The PBS&J project team conducted the Fall Quarterly Sampling from 9 November to 17 November 2000 with the flows at Comal reporting 314 cfs on 9 November 2000, and 344 cfs on 17 November 2000. …

From the time of the Critical Period Monitoring efforts, a considerable amount of rainfall had accumulated and the aquifer experienced a considerable rise. The flows reported during this fall quarterly event were approximately twice those reported during the critical period events. Again, all three major springs (Spring runs 1, 2, and 3) were flowing. Water quality was also measured for the system during this period with the standard parameters (including temperature) being suitable for the biological communities.

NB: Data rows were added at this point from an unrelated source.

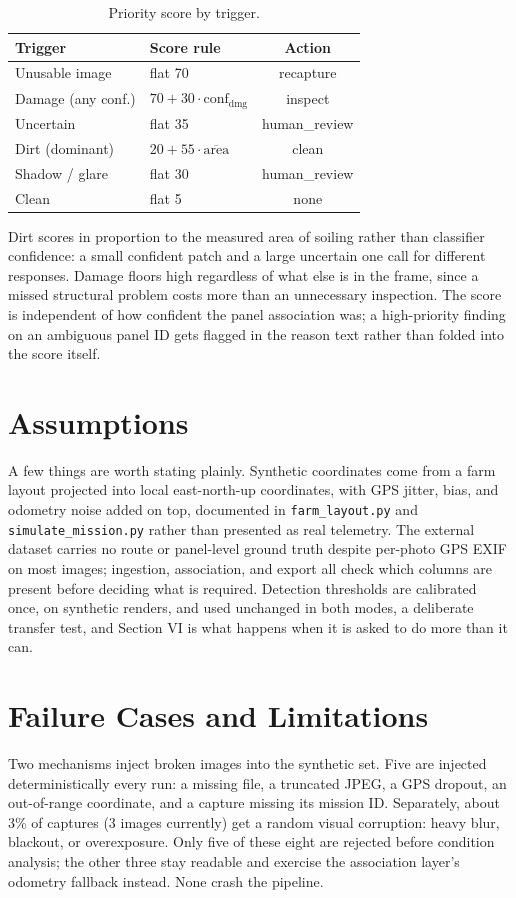 \documentclass[10pt,conference]{IEEEtran}
\begin{document}
\begin{table}[!t]
\centering
\caption{\footnotesize Priority score by trigger.}
\label{tab:priority}
\begin{tabularx}{\linewidth}{@{}lXc@{}}
\toprule
\textbf{Trigger} & \textbf{Score rule} & \textbf{Action}\\
\midrule
Unusable image & flat 70 & recapture\\
Damage (any conf.) & $70+30\cdot\text{conf}_{\text{dmg}}$ & inspect\\
Uncertain & flat 35 & human\_review\\
Dirt (dominant) & $20+55\cdot\overline{\text{area}}$ & clean\\
Shadow / glare & flat 30 & human\_review\\
Clean & flat 5 & none\\
\bottomrule
\end{tabularx}
\end{table}

Dirt scores in proportion to the measured area of soiling rather than classifier confidence: a small confident patch and a large uncertain one call for different responses. Damage floors high regardless of what else is in the frame, since a missed structural problem costs more than an unnecessary inspection. The score is independent of how confident the panel association was; a high-priority finding on an ambiguous panel ID gets flagged in the reason text rather than folded into the score itself.

\section{Assumptions}
A few things are worth stating plainly. Synthetic coordinates come from a farm layout projected into local east-north-up coordinates, with GPS jitter, bias, and odometry noise added on top, documented in \texttt{farm\_layout.py} and \texttt{simulate\_mission.py} rather than presented as real telemetry. The external dataset carries no route or panel-level ground truth despite per-photo GPS EXIF on most images; ingestion, association, and export all check which columns are present before deciding what is required. Detection thresholds are calibrated once, on synthetic renders, and used unchanged in both modes, a deliberate transfer test, and Section VI is what happens when it is asked to do more than it can.

\section{Failure Cases and Limitations}
Two mechanisms inject broken images into the synthetic set. Five are injected deterministically every run: a missing file, a truncated JPEG, a GPS dropout, an out-of-range coordinate, and a capture missing its mission ID. Separately, about 3\% of captures (3 images currently) get a random visual corruption: heavy blur, blackout, or overexposure. Only five of these eight are rejected before condition analysis; the other three stay readable and exercise the association layer's odometry fallback instead. None crash the pipeline.
\end{document}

Aquatic vegetation was abundant and provided suitable habitat for biological communities.

Within the four reaches sampled for fountain darters via the drop net  methodology, suitable habitat for the darter was observed. Drop net sampling in all reaches produced fountain darters within the suitable aquatic vegetation types, sometimes in large numbers as documented in Landa Lake. Although a few darters were collected in the drop nets from the Upper Spring Run Reach during the Fall Quarterly sampling, follow-up dip net sampling for fountain darters in this reach was less productive than during the critical period events. In addition, dip net sampling was conducted in Landa Lake and the Old Channel.

Using dip nets, fountain darters were collected from all reaches with large numbers being reported in the suitable habitat in Landa Lake and the Old Channel. Within the spring runs and at the springs’ orifices, suitable habitat for the listed invertebrates was observed. Drift net samples were taken in Spring runs 1, 2, and 3. Suitable habitat for the Comal Springs salamander was also noted in the spring runs and Spring Island area with salamanders observed in each area.

Unlike the first two events, the filamentous algae and floating mats of vegetation that had been present was thoroughly removed prior to the fall quarterly sampling. The gill parasite that has been reported for the fountain darter over the last several years was also very evident in a number of fountain darters collected. The fountain darters collected from the Old Channel Reach exhibited the worst conditions noted with respect to parasite infections and darter condition.

The fall quarterly effort conducted at approximately twice the Critical Period flow provided an excellent confirmation that the study design appears well suited to address the concerns of variable flow and water quality on the biological resources in the Comal system. It must continue to be emphasized that additional sampling in variable flow conditions to compare back to this fall quarterly sampling effort and future efforts remains critically important in order to best define and understand the system.